Location: Subtropical Horticulture Research2011 Annual Report
1a. Objectives (from AD-416)
1. Identify volatile chemicals from host wood substrates that are attractive to redbay ambrosia betle (RAB), the vector of laurel wilt disease. 2. Use synthetic host-based attractants to develop tools for detection and control of RAB for use by action agencies and avocado growers.

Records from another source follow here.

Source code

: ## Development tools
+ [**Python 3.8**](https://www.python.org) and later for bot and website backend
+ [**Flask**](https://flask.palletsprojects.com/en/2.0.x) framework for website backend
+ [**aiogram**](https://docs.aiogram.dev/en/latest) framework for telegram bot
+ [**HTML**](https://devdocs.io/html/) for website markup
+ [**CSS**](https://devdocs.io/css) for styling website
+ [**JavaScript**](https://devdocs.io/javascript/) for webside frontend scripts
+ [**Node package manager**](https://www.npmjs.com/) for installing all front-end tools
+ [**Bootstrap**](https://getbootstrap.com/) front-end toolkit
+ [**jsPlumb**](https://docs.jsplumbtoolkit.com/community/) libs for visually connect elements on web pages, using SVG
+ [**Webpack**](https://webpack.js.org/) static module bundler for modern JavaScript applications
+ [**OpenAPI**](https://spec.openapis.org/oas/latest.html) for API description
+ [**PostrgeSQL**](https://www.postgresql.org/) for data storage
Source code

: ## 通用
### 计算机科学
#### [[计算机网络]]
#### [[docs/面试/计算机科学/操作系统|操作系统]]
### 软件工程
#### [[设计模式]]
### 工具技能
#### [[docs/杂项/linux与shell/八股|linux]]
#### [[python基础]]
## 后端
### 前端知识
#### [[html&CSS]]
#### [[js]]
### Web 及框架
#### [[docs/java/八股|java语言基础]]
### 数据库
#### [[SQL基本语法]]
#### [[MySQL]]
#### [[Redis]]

1b. Approach (from AD-416)
A multidisciplinary approach will combine: 1. Chemical identification/separation of volatiles (GC, GC-MS, spinning band distillation). 2. Electrophysiology studies of RAB olfactory response (EAG and GC-EAD). 3. Lab bioassays of RAB behavioral response (Olfactometers, flight tunnels, video analysis) and 4. Field tests to confirm semiochemical efficacy, lure formulations, and field life.
3. Progress Report
The long-term objective of this project is to develop trapping and control components and systems for integrated past management of exotic pest insects in the Caribbean, Central and South America that pose a threat to U.S. agriculture. Field and laboratory studies were conducted by ARS scientists (Miami, FL) to identify host-based attractants for the redbay ambrosia beetle (RAB), which vectors a lethal wilt disease of avocado and related trees in the plant family Lauraceae. One study evaluated efficacy of two essential oil lures, manuka and phoebe, when deployed in funnel traps and sticky traps. Phoebe lures captured significantly more RAB than manuka lures, and sticky traps captured more RAB than funnel traps over 10-12 weeks. However, manuka lures were as effective as phoebe lures during the first 2-3 weeks of field use. This information is being used by action agencies (Florida Division of Plant Industry and Cooperative Agriculture Pest Survey) to improve detection of RAB. Methods of monitoring research activities conducted under this agreement include email communications and powerpoint presentations to the Florida Avocado Administrative Committee.